This “Future of Surveying” essay by contest runner-up Michael Nadeau, PLS/CFedS, comes from the perspective of a non-traditional surveying student. With 18 years of experience, having been a past chair for the Utah Society of Professional Surveyors and having taught surveying classes himself, Michael has gone back to school to complete his four-year surveying degree (standing behind his advocacy for the same four-year surveying program). In his essay, which earns him a $500 award from PSM, Michael touches on the noble legacy of surveying and the need for educational resources to meet technological changes.
The profession of surveying dates back to biblical times and has a prestigious history. In America’s short history, many great men have had the pleasure of land surveying, including the obvious George Washington, Thomas Jefferson, and Abraham Lincoln, as well as the sometimes-forgotten James Cook and Henry Thoreau. Many historic surveys have also been accomplished, including the Panama Canal and the Transcontinental Railroad. With this rich history, where do we go from here? Are surveyors a dying breed?
One thing is certain: Surveyors are not a dying breed, but rather a cog in a machine of an ever-evolving profession. There will always be a need to resolve boundary-related issues, and professionally licensed surveyors will be in high demand as we go forward into the future. The words of “protecting the public” will ring true more tomorrow than today or yesterday. It’s safe to say that as this profession proceeds, the need for licensed surveyors dedicated to protecting the public’s right, titles, and interests will always be at the forefront and heart of our profession. Whether in a court of law acting as an expert or researching deeds and physical evidence for retracing a 150-year-old boundary line for a new fence, professional surveyors will always have a calling.
If boundary experts will always be a necessity, then what part of the profession is evolving? Technology and how we use that technology is what evolves the surveying profession. Just as distance meters changed the world of surveying, so have robotic total stations and GPS. Now, as even newer technologies come to life and become readily available, such as machine guidance and lidar scanning, geomatics is evolving more into the technological mainstream. This technological evolution has driven up the number of tech-savvy surveyors across the globe. Currently, the cross training and dual emphasis of geomatics and GIS, for example, is much more widespread and accepted on today’s college campuses than even two years ago.
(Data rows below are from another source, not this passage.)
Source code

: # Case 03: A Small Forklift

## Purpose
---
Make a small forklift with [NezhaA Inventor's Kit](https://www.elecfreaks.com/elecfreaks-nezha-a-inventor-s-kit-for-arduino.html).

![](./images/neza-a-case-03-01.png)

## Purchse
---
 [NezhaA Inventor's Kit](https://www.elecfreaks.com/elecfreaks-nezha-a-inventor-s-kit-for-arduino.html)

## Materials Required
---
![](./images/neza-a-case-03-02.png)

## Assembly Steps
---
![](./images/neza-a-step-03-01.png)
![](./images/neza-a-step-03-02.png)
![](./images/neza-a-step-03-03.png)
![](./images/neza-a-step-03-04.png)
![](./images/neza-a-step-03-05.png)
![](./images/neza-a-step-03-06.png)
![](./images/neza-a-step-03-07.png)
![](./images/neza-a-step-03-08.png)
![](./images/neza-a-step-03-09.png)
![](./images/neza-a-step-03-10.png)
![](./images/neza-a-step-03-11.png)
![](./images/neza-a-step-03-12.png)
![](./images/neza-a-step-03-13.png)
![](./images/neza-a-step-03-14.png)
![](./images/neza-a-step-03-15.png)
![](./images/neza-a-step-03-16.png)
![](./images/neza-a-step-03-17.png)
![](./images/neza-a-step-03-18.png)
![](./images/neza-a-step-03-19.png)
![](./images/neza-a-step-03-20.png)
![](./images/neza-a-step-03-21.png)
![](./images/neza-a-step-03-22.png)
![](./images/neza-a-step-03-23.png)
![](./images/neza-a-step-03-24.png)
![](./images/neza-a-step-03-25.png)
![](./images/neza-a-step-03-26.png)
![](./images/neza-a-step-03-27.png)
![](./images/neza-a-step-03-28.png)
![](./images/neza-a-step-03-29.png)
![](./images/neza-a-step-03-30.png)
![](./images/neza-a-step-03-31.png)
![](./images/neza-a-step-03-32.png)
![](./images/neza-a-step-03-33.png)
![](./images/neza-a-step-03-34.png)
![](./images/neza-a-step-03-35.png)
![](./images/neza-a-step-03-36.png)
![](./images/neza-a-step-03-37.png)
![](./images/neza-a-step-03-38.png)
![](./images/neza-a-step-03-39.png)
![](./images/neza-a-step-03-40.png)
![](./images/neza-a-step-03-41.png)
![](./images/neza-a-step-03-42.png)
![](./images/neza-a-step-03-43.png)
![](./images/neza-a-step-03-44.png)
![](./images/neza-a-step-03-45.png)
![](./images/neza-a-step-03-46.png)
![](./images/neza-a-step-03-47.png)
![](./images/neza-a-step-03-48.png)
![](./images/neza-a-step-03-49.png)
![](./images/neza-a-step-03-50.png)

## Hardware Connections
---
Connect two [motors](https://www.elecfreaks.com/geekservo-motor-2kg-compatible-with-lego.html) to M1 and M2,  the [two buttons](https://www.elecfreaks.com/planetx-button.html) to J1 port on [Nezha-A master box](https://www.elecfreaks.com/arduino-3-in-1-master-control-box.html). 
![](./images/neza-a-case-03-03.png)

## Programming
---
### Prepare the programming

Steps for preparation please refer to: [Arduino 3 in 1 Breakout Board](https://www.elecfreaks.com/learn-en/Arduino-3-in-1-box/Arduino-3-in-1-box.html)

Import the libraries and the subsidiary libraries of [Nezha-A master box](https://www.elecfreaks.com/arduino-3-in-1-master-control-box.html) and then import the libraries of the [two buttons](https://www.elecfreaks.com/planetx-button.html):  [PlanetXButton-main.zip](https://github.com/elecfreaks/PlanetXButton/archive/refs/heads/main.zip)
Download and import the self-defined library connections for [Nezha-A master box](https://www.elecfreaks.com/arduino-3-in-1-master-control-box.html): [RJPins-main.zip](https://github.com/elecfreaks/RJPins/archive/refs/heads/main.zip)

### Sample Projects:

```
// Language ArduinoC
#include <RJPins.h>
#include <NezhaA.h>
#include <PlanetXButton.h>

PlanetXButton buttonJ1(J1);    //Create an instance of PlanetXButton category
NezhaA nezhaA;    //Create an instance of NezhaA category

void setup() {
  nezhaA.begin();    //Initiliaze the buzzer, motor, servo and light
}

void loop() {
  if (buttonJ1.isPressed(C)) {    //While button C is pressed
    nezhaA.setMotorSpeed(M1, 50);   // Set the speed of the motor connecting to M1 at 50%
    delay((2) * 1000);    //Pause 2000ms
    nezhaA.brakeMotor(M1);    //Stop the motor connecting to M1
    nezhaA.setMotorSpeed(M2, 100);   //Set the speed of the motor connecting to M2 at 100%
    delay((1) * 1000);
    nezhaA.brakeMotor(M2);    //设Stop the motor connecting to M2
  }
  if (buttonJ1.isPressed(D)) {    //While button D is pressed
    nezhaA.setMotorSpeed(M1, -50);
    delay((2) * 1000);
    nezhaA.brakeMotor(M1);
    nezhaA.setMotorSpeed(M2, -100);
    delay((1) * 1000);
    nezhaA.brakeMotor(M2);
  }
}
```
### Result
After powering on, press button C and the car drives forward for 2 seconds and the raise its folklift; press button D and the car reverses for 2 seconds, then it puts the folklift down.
The next generation of surveyors has recognized this technological advancement and is jumping in the deep end of the pool, head first. Technologies related to the geosciences, such as GIS, are exploding. GIS, once considered a swear word by the older generation of surveyors, has been embraced by the new generation of surveyors who live and die with technology, such as their iPads that let them keep their LinkedIn account up to date. This new generation understands technology, wants to keep up with technology, and is even ready to welcome a merger with GIS professionals rather than push them away.
With this new breed of surveyors coming through the ranks, one thing is certain: The future of surveying depends on technology, and the new generation of surveyors is eager and hungry for this technology. The profession of surveying/geomatics is definitely headed for a boom, due in large part, to the advancement of technology and the use of that technology in surveying.